Don’t know. That is what I want to know. You know?
Hi Joey,
It’s more likely. That was a typo. Thanks for catching it.
Smart phones are for suckers. You’re being tracked and exploited far more than this article alludes to and in Canada anyways, we pay dearly for that abuse.
… you are smart Betty, because it really IS a “Sucker’s game”…:-)
Symantec is the anti christ of security at one time Norton was an amazing product before symantec bought it started putting in their own spy ware and hidden programs piggy backing on Nortons good name.

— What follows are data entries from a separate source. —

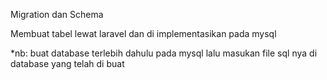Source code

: Migration dan Schema

Membuat tabel lewat laravel dan di implementasikan pada mysql

*nb: buat database terlebih dahulu pada mysql lalu masukan file sql nya di database yang telah di buat
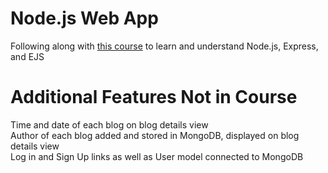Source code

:﻿# Node.js Web App
Following along with [this course](https://www.youtube.com/playlist?list=PL4cUxeGkcC9jsz4LDYc6kv3ymONOKxwBU) to learn and understand Node.js, Express, and EJS

# Additional Features Not in Course 
Time and date of each blog on blog details view  
Author of each blog added and stored in MongoDB, displayed on blog details view  
Log in and Sign Up links as well as User model connected to MongoDB  
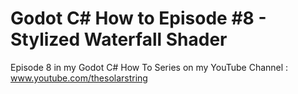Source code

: # Godot C# How to Episode #8 - Stylized Waterfall Shader 

Episode 8 in my Godot C# How To Series on my YouTube Channel : www.youtube.com/thesolarstring
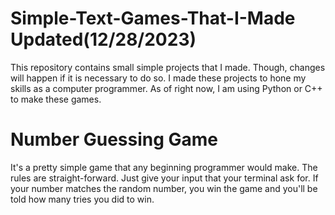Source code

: # Simple-Text-Games-That-I-Made Updated(12/28/2023)

This repository contains small simple projects that I made. Though, changes will happen if it is necessary to do so. I made these projects to hone my skills as a computer programmer. As of right now, I am using Python or C++ to make these games.

# Number Guessing Game
It's a pretty simple game that any beginning programmer would make. The rules are straight-forward. Just give your input that your terminal ask for. If your number matches the random number, you win the game and you'll be told how many tries you did to win.

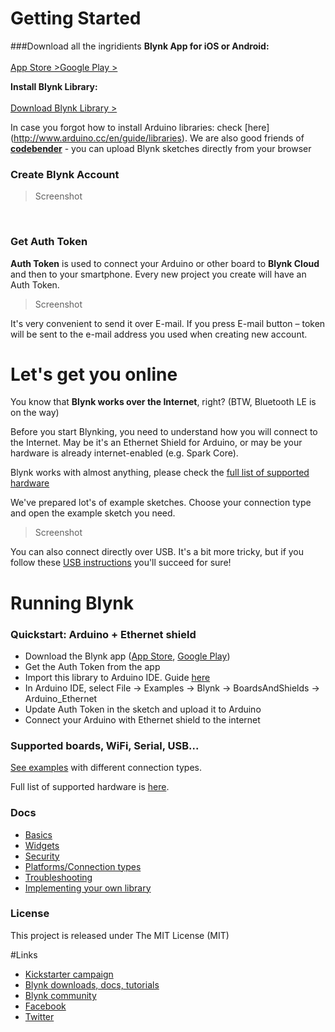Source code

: # Getting Started

###Download all the ingridients
**Blynk App for iOS or Android:** <br> <br>
[App Store >](https://itunes.apple.com/us/app/blynk-control-arduino-raspberry/id808760481?ls=1&mt=8)[Google Play >](https://play.google.com/store/apps/details?id=cc.blynk) 


**Install Blynk Library:** <br><br>
[Download Blynk Library >](https://github.com/blynkkk/blynk-library/archive/v0.2.1.zip)

In case you forgot how to install Arduino libraries: check [here] (http://www.arduino.cc/en/guide/libraries).  We are also good friends of **[codebender](https://codebender.cc/example/BlynkSimpleEthernet/GettingStarted:BlynkBlink)** - you can upload Blynk sketches directly from your browser

### Create Blynk Account 
>Screenshot

<br>

### Get Auth Token
**Auth Token** is used to connect your Arduino or other board to **Blynk Cloud** and then to your smartphone. Every new project you create will have an Auth Token. 

>Screenshot

It's very convenient to send it over E-mail. If you press E-mail button – token will be sent to the e-mail address you used when creating new account.




# Let's get you online
You know that **Blynk works over the Internet**, right? (BTW, Bluetooth LE is on the way) 

Before you start Blynking, you need to understand how you will connect to the Internet. May be it's an Ethernet Shield for Arduino, or may be your hardware is already internet-enabled (e.g. Spark Core). 

Blynk works with almost anything, please check the [full list of supported hardware]()

We've prepared lot's of example sketches. Choose your connection type and open the example sketch you need.

>Screenshot

You can also connect directly over USB. It's a bit more tricky, but if you follow these [USB instructions](link) you'll succeed for sure!


# Running Blynk



### Quickstart: Arduino + Ethernet shield

* Download the Blynk app ([App Store](https://itunes.apple.com/us/app/blynk-control-arduino-raspberry/id808760481?ls=1&mt=8), [Google Play](https://play.google.com/store/apps/details?id=cc.blynk)) 
* Get the Auth Token from the app
* Import this library to Arduino IDE. Guide [here](http://arduino.cc/en/guide/libraries)
* In Arduino IDE, select File -> Examples -> Blynk -> BoardsAndShields -> Arduino_Ethernet
* Update Auth Token in the sketch and upload it to Arduino
* Connect your Arduino with Ethernet shield to the internet

### Supported boards, WiFi, Serial, USB...

[See examples](examples/BoardsAndShields) with different connection types.

Full list of supported hardware is [here](http://community.blynk.cc/t/hardware-supported-by-blynk).

### Docs

* [Basics](./docs/Basics.md)
* [Widgets](./docs/Widgets.md)
* [Security](./docs/Security.md)
* [Platforms/Connection types](./docs/Platforms.md)
* [Troubleshooting](./docs/Troubleshooting.md)
* [Implementing your own library](./docs/Implementing.md)

### License

This project is released under The MIT License (MIT)


#Links

* [Kickstarter campaign](https://www.kickstarter.com/projects/167134865/blynk-build-an-app-for-your-arduino-project-in-5-m/description)
* [Blynk downloads, docs, tutorials](http://www.blynk.cc)
* [Blynk community](http://community.blynk.cc)
* [Facebook](http://www.fb.com/blynkapp)
* [Twitter](http://twitter.com/blynk_app)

youre an idiot, symantec’s owned norton from day one.
No they merged early on but both were distinct companies
No, you’re an idiot because you want to look good at the expense of someone else while not being intelligent enough to understand the main point of the message. Plus you are incorrect. Norton had a line of products out that was fantastic and very reputable. Peter Norton and his company were thought of very highly. Although technically Symantec started working on an antivirus software one year before officially merging with Norton, both companies were involved in developing Norton antivirus. In fact, 2/3 of the employees and Norton then worked at Symantec. Peter Norton got 1/3 of all Symantec shares hence owning an enormous amount of the company. Due to the great reputation of Norton and its people working on it, it’s name was used for the product. In fact, all that software was put under a Symantec division called the Peter Norton Computing Group. Unfortunately, Peter Norton was less and less involved and it became slimy. So, as I say, it’s you who is the idiot!
That’s why they are called SMART phones, because they are often “smarter” than their user, lol.
The question is, what do they do with this information?
A more viable solution, would be to force those who write the Smart Phone OS to secure OUR information. Disallow access to any of our information and/or provide us a means to enter information that we allow to be shared. Any app that wishes to access anything other than what we allow will be denied access by default. We (dumb users) cannot bypass the security and neither can the apps.